- Tuesday, July 30, 2024

Call it the restaurant rallying cry.

At a campaign event this summe in Las Vegasr, former President Donald Trump previewed a novel proposal to a group of hospitality workers: no tax on tips. “You do a great job of service,” said the past and possibly future president. “So those people that have [tipped] jobs in restaurants … we’re not going after for taxes anymore.”

It’s a great applause line and might even be great policy. But if not handled with care, it could put the payment system for tipped workers at risk.

Tips are treated as taxable income by the IRS, with some $38 billion in tips reported to the tax agency in 2018 (the most recent year for which data was available). This figure is likely conservative: The IRS estimated in 2006 that as much as $23 billion in tip income goes unreported annually.

The substantial income earned from tips pushes the effective hourly pay rate of tipped workers well above minimum wage: Nationwide, servers and bartenders report earning a median wage of $27 an hour, with top earners reporting $40 an hour or more. Indeed, tip income is so substantial that a study by University of California economist David Neumark finds tipped employees are less likely to be in poverty than nontipped workers earning minimum wage.

The Fair Labor Standards Act and most states correctly recognize that tips are equivalent to wages and allow employers to count them toward their employees’ minimum wage obligations. (In rare instances where employees don’t earn at least the legal minimum between their base wage and tips, employers are required to make up the difference.)

Not everyone is happy with this model. “Workers shouldn’t have to rely on gratuities — literally, a gift from customers — as a wage,” said a lawyer for the National Employment Law Project, a labor group that advocates ending the tipping status quo. The group’s views are not shared by tipped workers, 97% of whom prefer the current model to a no-tipping alternative.

But reclassifying tip income as a nontaxable income could unintentionally validate the faulty perspective that tips are nothing more than a “gift from customers.” Indeed, Republican Reps.
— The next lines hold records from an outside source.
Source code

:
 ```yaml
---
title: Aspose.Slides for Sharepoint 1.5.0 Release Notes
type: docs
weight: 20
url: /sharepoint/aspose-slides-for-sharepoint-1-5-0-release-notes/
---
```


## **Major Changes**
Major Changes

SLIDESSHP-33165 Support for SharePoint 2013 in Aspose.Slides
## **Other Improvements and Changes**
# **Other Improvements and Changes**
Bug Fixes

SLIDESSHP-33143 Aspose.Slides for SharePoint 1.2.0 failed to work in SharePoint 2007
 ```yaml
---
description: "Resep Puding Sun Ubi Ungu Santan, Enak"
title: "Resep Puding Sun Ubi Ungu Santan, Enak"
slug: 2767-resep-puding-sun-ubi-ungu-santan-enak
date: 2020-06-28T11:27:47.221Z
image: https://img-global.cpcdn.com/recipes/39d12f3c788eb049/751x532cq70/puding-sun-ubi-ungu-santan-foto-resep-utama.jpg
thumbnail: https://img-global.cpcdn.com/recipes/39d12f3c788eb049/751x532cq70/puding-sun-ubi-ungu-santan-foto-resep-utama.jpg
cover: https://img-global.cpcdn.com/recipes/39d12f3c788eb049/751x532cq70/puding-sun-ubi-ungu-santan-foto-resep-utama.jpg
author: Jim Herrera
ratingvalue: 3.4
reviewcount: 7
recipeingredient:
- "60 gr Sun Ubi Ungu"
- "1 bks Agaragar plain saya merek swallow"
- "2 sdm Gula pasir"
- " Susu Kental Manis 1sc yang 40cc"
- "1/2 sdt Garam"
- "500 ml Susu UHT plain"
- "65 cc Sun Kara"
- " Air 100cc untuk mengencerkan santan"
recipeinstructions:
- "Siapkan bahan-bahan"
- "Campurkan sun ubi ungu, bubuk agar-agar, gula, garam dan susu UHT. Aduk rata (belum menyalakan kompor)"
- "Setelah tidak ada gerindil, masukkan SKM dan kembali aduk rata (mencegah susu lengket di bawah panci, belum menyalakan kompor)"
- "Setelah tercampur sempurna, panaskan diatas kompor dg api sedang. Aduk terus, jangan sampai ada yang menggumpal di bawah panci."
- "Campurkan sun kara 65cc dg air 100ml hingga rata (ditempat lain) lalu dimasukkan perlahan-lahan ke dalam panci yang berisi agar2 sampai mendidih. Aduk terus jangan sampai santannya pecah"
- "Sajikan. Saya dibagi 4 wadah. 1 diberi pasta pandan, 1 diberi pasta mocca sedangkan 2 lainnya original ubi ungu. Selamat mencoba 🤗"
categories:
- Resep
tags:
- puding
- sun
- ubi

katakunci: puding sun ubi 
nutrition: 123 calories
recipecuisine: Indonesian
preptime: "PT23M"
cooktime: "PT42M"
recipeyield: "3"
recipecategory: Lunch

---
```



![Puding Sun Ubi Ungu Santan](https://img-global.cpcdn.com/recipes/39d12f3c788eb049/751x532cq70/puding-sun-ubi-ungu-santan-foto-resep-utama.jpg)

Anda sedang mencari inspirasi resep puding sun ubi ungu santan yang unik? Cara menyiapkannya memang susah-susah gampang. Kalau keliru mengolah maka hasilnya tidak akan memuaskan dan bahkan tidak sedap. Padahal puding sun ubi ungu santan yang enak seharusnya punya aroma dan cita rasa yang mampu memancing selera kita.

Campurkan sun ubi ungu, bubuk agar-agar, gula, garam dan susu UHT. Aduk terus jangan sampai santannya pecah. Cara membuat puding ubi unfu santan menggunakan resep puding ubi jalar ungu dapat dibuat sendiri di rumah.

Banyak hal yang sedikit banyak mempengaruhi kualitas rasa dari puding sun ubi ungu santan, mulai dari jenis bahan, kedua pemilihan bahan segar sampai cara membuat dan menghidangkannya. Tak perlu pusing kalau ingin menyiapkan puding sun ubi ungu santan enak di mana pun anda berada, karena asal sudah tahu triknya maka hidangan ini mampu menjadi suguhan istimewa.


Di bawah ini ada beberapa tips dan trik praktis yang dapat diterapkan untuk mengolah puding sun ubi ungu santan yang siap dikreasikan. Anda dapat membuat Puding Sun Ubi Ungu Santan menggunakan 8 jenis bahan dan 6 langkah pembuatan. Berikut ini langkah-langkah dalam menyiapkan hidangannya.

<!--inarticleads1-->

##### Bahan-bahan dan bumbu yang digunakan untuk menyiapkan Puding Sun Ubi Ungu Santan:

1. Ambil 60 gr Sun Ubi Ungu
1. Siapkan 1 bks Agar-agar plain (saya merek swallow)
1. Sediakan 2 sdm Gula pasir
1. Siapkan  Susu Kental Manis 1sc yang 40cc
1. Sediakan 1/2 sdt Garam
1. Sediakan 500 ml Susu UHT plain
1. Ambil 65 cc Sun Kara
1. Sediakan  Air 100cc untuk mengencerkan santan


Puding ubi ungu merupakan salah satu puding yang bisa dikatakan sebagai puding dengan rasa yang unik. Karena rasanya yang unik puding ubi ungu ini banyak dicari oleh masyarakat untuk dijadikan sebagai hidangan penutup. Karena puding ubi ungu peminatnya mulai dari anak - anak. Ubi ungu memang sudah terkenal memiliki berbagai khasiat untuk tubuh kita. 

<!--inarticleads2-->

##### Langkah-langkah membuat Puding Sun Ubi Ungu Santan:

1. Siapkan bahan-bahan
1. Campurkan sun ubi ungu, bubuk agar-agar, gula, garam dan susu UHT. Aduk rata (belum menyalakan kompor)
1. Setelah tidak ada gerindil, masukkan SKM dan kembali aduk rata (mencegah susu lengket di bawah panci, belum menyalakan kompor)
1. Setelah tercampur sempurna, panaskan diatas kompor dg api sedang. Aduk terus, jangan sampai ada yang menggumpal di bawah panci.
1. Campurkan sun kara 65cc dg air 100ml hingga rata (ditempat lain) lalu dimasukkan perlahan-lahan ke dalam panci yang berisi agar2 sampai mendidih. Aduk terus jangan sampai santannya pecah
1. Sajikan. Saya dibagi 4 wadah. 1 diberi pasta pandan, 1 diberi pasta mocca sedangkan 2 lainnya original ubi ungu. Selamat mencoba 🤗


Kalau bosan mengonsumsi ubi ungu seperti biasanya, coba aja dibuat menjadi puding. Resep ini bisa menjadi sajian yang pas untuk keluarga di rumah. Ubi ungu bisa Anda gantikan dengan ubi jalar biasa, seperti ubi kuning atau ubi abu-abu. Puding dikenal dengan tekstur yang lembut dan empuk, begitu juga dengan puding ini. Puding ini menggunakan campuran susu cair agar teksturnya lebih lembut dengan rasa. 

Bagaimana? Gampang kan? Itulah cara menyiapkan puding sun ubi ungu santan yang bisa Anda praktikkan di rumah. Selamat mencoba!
Matt Gaetz of Florida and Thomas Massie of Kentucky, who introduced legislation in the House to enact Mr. Trump’s proposal, wrote that “tips shall be treated as property transferred by gift.”

Las Vegas’ culinary union Local 226 saw this rhetorical vulnerability in the tip-tax proposal and exploited it. The union offered an endorsement of “no tax on tips” — with a harmful twist. It urged legislators “to endorse a federal ban on a [tipped] minimum wage and to ensure that there are no taxes on tips.” Unions have sought to eliminate the tipped minimum wage because it makes it harder to unionize tipped workers, who are not inclined to pay dues directly out of their tips.

The union’s logic, however flawed, goes like this: If tips are a gift, then employers should not be permitted to credit them toward their minimum wage obligations.

In the handful of states where this faulty approach prevails, employees and customers have paid the price. Studies from the Census Bureau and Cornell University show that tips are lower in these states. Research from the University of California, Irvine, shows that server and bartender jobs have declined as a result. And in the District of Columbia, which recently upended its own tipped wage system, hundreds of restaurants have raised prices, cut jobs and even closed their doors.

Mr. Trump’s proposal was light on specifics, and legislators have tried to fill in the blanks. The bill from Mr. Gaetz and Mr. Massie would exempt tips from income and employment taxes. Another bill from Sen. Ted Cruz, Texas Republican, would exempt them only from income taxes. (An exemption from employment taxes by future Social Security claimants may raise concerns about fiscal responsibility.)

There is much to like about the former president’s proposal. It highlights the contributions of tipped workers, rewards their entrepreneurialism, and indeed could make tipped work more popular because of the attractive tax treatment. But the proposal’s advocates should be careful not to embrace the faulty logic that tips are anything other than income earned on the job. The statement from the culinary union is a warning that restaurant operators could face substantial future wage increases.

Mr. Trump should be able to accomplish his goal to reduce the tax burden on tipped workers without embracing organized labor’s talking points.

• Michael Saltsman is an owner and partner at Berman and Co.